Bravissima!ブラヴィッシマ
伴奏ピアニスト
「なんだよもうー、また動画かよ?一体いつまでやればいいんだ?」

公平が練習室に入ると、演奏の手を止めた聖がうんざりしたような顔で言う。

「まあ、そう言うなって。お前のおかげで如月フィルの知名度も上がって、コンサートのチケットも飛ぶように売れている。理事長もマエストロも喜んでたぞ?とにかくもう少しだけ頼むよ。動画サイトのチャンネル登録者数が伸びなくなったら、なんとなくフェイドアウトすればいいからさ」
「だからって次々ソロ動画を世間にさらすなんて。公開処刑されてる気分だぞ?」
「ん?随分弱気なこと言うんだな、聖。学生の頃はオラオラだったのに」
「そりゃ、一人でやってた時は失敗しても自分だけの問題だったからな。
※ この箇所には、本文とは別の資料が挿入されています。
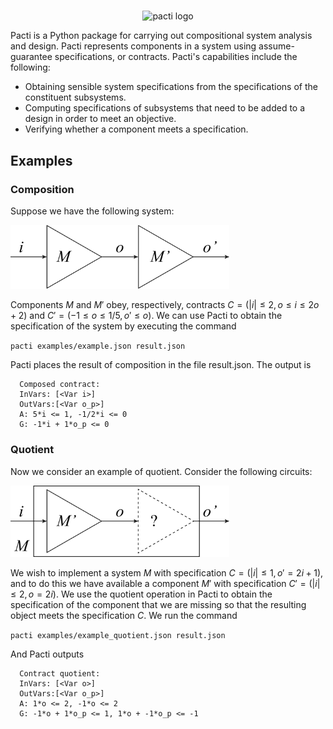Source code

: #
<p align="center">
<img src="/pacti/logos/pacti_colorful.svg" alt= "pacti logo" width="300"/>
</p>

Pacti is a Python package for carrying out compositional system analysis and design. Pacti represents components in a
system using assume-guarantee specifications, or contracts. Pacti's capabilities include the following:

- Obtaining sensible system specifications from the specifications of the constituent subsystems.
- Computing specifications of subsystems that need to be added to a design in order to meet an objective.
- Verifying whether a component meets a specification.

## Examples


### Composition


Suppose we have the following system:

<img src="source/_static/exports/circuit_series_composition_black.svg" width="350" alt="Buffers connected in series">


Components $M$ and $M'$ obey, respectively, contracts $C = (|i| \le 2, o \le i \le 2o + 2)$ and $C' = (-1 \le o \le 1/5, o' \le o)$. We can use Pacti to obtain the specification of the system by executing the command

`pacti examples/example.json result.json`

Pacti places the result of composition in the file result.json. The output is

```
  Composed contract:      
  InVars: [<Var i>]       
  OutVars:[<Var o_p>]     
  A: 5*i <= 1, -1/2*i <= 0
  G: -1*i + 1*o_p <= 0
```

### Quotient


Now we consider an example of quotient. Consider the following circuits:

<img src="source/_static/exports/circuit_series_quotient_black.svg" width="350" alt="Buffers connected in series">

We wish to implement a system $M$ with specification $C = (|i| \le 1, o' = 2i + 1)$, and to do this we have available a component $M'$ with specification $C' = (|i| \le 2, o = 2i)$. We use the quotient operation in Pacti to obtain the specification of the component that we are missing so that the resulting object meets the specification $C$. We run the command

`pacti examples/example_quotient.json result.json`

And Pacti outputs

```
  Contract quotient:
  InVars: [<Var o>]
  OutVars:[<Var o_p>]
  A: 1*o <= 2, -1*o <= 2
  G: -1*o + 1*o_p <= 1, 1*o + -1*o_p <= -1
```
けど今は立場が違う。俺の演奏で如月フィルが評価されると思ったら恐ろしい」

聖の言葉に、公平はじっと黙って宙を見つめる。

「おい、公平?なんとか言えよ」
「ああ、うん。聖、お前さ、演奏してて楽しいか?」

は?と聖は間の抜けた声を上げた。

「急に何言ってんだ?公平」
「真面目な話だよ。お前今、音楽やってて幸せか?」
「いやだから、なんでまた急にそんなこと聞くんだ?仕事でやってるんだから、楽しいだけじゃ済まないだろ?団員の生活がかかってるんだ。自分の幸せよりも、まずはお金に結びつけないと。だからソロ動画も渋々引き受けてるんだし」
「それはそうだけど。俺はまずお前に音楽の楽しさを取り戻して欲しい。そうすれば必ずそれはオケにとってもプラスになるはずだから」

聖はますます訳が分からないとばかりに眉根を寄せる。

「公平、結局何が言いたい?」
「聖、最近お前、オケの公演の曲ばかり弾いてるだろ?」
「そりゃあ当たり前だ」
「だったらこれからしばらく、俺が用意する曲も弾いて欲しい」
「また無伴奏かよ?もういい加減レパートリーも……」

いや、と公平は言葉を遮った。

「お前一人の音楽は行き詰まってる。次の曲はピアノ伴奏で弾いてくれ」
「ピアノって、公平の伴奏でか?」
「いや、お前と釣り合うピアニストを探す。とにかく今は、俺の意見を取り入れてくれないか?」

真剣に正面から向き合って訴える公平に、聖はやがてゆっくりと頷く。

「分かった。お前の言うことならな」
「ありがとう!」

公平はほっとしたような笑顔を浮かべると、早速ピアニストを探すことにした。